## [Records supplied]
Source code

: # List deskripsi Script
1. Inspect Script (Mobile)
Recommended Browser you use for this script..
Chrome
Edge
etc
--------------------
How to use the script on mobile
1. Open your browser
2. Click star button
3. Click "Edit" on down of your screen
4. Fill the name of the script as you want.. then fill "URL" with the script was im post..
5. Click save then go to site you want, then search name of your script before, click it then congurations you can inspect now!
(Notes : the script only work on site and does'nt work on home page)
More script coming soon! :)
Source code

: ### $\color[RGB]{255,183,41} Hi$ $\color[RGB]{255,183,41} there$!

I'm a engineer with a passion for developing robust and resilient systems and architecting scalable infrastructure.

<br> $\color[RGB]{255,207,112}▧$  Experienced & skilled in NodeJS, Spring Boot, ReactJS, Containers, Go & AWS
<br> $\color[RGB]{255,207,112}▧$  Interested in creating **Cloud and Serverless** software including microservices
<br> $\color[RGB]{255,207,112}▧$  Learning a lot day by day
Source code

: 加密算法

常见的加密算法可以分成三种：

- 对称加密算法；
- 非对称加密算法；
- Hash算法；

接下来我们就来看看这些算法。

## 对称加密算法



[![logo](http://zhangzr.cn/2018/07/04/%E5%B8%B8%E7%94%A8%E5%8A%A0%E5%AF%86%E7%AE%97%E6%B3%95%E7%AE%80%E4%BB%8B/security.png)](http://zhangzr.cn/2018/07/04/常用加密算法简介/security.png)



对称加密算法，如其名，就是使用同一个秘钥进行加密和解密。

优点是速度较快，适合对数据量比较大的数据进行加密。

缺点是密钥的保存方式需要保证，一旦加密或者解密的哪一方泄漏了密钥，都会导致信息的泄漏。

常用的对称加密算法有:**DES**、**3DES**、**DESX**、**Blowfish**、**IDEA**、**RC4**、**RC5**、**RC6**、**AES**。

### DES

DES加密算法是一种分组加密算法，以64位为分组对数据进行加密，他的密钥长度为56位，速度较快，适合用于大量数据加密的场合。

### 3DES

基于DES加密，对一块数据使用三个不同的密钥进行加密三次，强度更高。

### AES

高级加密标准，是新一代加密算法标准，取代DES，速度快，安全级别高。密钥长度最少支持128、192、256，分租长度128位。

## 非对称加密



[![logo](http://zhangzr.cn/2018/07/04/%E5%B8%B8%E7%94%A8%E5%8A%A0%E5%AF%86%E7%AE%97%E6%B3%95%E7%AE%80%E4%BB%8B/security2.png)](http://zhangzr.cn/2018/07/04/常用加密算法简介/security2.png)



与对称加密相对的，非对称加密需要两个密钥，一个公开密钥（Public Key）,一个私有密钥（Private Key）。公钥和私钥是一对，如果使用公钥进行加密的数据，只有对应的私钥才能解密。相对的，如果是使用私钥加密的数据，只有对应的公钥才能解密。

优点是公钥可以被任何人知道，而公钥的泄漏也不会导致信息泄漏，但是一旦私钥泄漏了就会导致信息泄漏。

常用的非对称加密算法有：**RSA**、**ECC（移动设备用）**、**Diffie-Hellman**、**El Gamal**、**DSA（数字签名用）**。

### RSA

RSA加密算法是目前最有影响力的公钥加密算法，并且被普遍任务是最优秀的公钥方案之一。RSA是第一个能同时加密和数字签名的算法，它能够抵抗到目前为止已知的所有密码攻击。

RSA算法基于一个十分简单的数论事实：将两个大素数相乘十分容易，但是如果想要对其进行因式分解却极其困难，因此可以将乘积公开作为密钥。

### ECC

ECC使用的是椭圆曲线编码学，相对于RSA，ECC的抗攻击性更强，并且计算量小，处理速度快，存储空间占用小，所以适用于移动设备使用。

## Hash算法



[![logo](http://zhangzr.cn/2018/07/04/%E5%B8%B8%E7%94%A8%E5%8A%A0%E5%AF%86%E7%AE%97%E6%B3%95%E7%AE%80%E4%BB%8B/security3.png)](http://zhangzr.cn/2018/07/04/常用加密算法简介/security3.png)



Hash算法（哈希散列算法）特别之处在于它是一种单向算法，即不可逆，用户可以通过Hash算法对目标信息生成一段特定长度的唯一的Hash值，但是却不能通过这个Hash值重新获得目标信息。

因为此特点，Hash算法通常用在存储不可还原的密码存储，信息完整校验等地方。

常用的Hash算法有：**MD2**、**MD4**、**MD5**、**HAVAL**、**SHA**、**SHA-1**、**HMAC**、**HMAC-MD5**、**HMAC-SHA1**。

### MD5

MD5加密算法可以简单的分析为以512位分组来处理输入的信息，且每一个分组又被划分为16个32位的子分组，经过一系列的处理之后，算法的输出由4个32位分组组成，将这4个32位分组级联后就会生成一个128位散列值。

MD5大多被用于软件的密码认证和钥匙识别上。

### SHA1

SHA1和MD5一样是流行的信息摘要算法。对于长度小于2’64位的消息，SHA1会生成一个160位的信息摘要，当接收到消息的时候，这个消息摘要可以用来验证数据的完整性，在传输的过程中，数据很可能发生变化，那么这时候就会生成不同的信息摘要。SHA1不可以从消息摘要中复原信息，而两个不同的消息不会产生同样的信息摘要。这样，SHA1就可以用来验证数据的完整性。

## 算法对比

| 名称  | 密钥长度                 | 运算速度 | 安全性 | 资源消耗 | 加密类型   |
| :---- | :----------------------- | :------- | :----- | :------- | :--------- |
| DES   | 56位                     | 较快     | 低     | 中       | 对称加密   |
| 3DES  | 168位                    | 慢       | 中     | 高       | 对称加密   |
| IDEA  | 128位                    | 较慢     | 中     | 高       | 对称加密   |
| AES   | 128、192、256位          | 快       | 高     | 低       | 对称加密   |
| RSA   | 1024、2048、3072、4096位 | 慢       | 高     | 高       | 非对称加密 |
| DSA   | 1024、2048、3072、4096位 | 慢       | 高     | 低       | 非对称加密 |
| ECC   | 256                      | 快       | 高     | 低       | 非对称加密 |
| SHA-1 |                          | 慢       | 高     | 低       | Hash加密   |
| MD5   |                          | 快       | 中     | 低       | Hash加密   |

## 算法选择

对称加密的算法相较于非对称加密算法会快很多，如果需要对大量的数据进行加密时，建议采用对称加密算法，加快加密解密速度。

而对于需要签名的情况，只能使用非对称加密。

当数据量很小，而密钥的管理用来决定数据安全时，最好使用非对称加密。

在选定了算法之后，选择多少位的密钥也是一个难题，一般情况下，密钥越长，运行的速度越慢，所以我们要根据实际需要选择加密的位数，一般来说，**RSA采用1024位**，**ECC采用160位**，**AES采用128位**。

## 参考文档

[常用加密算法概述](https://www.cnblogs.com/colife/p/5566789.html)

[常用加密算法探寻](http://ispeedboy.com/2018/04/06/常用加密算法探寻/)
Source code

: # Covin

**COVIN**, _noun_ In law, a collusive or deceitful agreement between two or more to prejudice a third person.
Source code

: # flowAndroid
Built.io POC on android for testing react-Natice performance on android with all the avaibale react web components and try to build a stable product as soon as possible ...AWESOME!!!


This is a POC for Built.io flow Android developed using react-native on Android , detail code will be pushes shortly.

## [What the task requires]
Take the lines from the top of the data through the one that contains "of your screen" and copy them exactly, leaving out every line after it.

## [Answer space]
Source code

: # List deskripsi Script
1. Inspect Script (Mobile)
Recommended Browser you use for this script..
Chrome
Edge
etc
--------------------
How to use the script on mobile
1. Open your browser
2. Click star button
3. Click "Edit" on down of your screen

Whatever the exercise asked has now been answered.